*Task item:* Write out the data exactly as given, dropping every picture.
START Records for the exercise
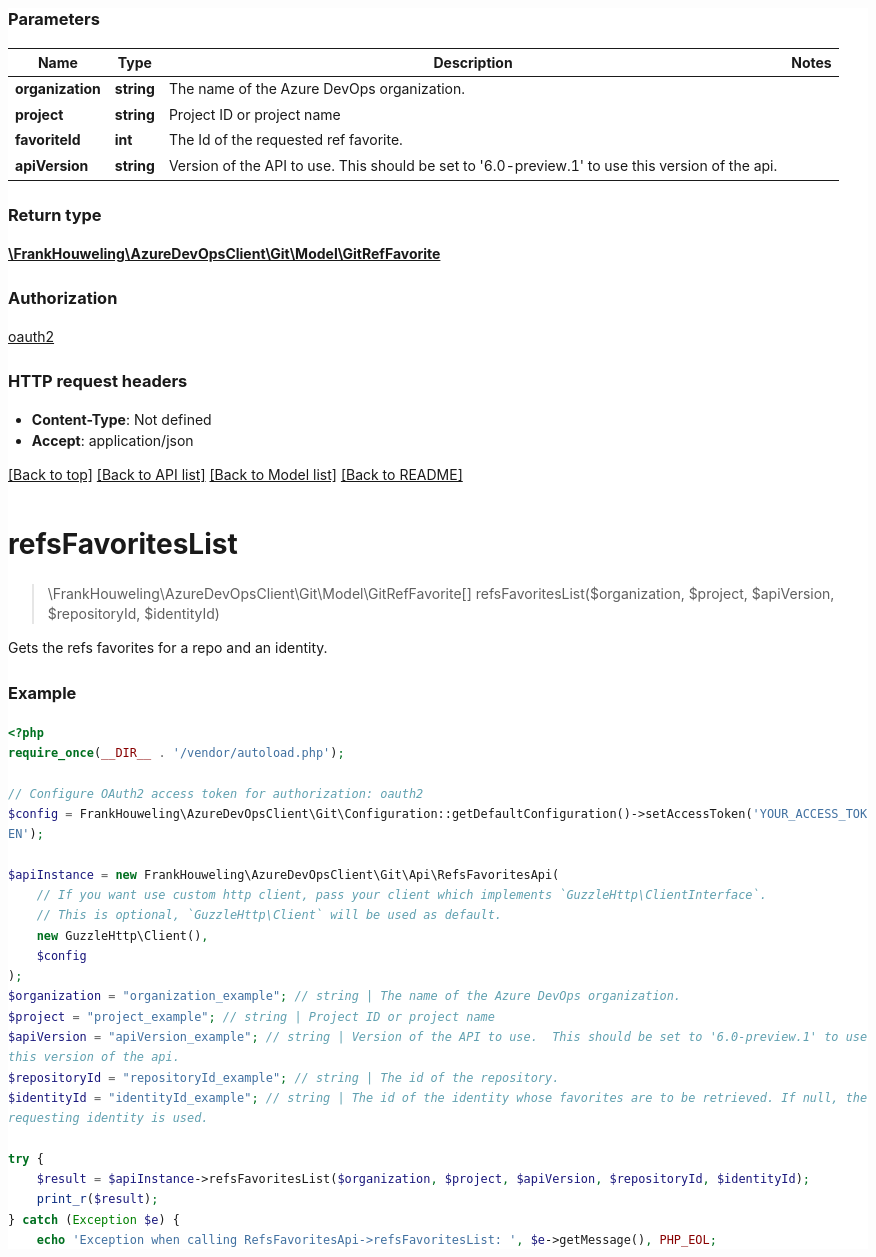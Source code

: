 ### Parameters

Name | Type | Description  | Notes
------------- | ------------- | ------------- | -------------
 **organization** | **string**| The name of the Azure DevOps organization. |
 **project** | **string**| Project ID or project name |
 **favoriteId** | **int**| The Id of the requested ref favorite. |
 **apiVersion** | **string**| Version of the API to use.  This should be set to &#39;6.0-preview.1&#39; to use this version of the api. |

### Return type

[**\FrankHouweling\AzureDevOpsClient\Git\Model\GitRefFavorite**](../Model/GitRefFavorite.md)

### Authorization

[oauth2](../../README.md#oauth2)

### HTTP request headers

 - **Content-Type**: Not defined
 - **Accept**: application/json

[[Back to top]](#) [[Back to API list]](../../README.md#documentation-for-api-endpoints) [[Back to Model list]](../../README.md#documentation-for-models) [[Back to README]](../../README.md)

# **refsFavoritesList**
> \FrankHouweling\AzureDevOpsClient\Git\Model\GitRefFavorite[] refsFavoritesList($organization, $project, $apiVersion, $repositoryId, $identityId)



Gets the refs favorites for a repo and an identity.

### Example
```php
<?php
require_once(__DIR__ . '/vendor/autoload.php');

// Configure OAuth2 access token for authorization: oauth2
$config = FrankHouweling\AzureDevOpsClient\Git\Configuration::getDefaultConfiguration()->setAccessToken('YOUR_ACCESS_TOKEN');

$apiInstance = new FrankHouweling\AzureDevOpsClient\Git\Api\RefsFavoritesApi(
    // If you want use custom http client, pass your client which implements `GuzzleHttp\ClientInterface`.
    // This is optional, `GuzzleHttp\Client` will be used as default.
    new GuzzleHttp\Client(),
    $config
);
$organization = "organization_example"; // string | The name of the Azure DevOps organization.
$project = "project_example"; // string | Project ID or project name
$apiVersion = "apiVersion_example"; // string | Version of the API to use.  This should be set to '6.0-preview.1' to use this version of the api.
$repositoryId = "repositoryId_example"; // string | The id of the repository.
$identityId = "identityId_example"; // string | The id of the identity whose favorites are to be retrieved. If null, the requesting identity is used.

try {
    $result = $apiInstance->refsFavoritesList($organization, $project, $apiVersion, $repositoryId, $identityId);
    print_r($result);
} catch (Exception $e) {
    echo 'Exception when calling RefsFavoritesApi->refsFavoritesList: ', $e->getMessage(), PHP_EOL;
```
END Records for the exercise
*Written answer:*
Source code

: ### Parameters

Name | Type | Description  | Notes
------------- | ------------- | ------------- | -------------
 **organization** | **string**| The name of the Azure DevOps organization. |
 **project** | **string**| Project ID or project name |
 **favoriteId** | **int**| The Id of the requested ref favorite. |
 **apiVersion** | **string**| Version of the API to use.  This should be set to &#39;6.0-preview.1&#39; to use this version of the api. |

### Return type

[**\FrankHouweling\AzureDevOpsClient\Git\Model\GitRefFavorite**](../Model/GitRefFavorite.md)

### Authorization

[oauth2](../../README.md#oauth2)

### HTTP request headers

 - **Content-Type**: Not defined
 - **Accept**: application/json

[[Back to top]](#) [[Back to API list]](../../README.md#documentation-for-api-endpoints) [[Back to Model list]](../../README.md#documentation-for-models) [[Back to README]](../../README.md)

# **refsFavoritesList**
> \FrankHouweling\AzureDevOpsClient\Git\Model\GitRefFavorite[] refsFavoritesList($organization, $project, $apiVersion, $repositoryId, $identityId)



Gets the refs favorites for a repo and an identity.

### Example
```php
<?php
require_once(__DIR__ . '/vendor/autoload.php');

// Configure OAuth2 access token for authorization: oauth2
$config = FrankHouweling\AzureDevOpsClient\Git\Configuration::getDefaultConfiguration()->setAccessToken('YOUR_ACCESS_TOKEN');

$apiInstance = new FrankHouweling\AzureDevOpsClient\Git\Api\RefsFavoritesApi(
    // If you want use custom http client, pass your client which implements `GuzzleHttp\ClientInterface`.
    // This is optional, `GuzzleHttp\Client` will be used as default.
    new GuzzleHttp\Client(),
    $config
);
$organization = "organization_example"; // string | The name of the Azure DevOps organization.
$project = "project_example"; // string | Project ID or project name
$apiVersion = "apiVersion_example"; // string | Version of the API to use.  This should be set to '6.0-preview.1' to use this version of the api.
$repositoryId = "repositoryId_example"; // string | The id of the repository.
$identityId = "identityId_example"; // string | The id of the identity whose favorites are to be retrieved. If null, the requesting identity is used.

try {
    $result = $apiInstance->refsFavoritesList($organization, $project, $apiVersion, $repositoryId, $identityId);
    print_r($result);
} catch (Exception $e) {
    echo 'Exception when calling RefsFavoritesApi->refsFavoritesList: ', $e->getMessage(), PHP_EOL;
```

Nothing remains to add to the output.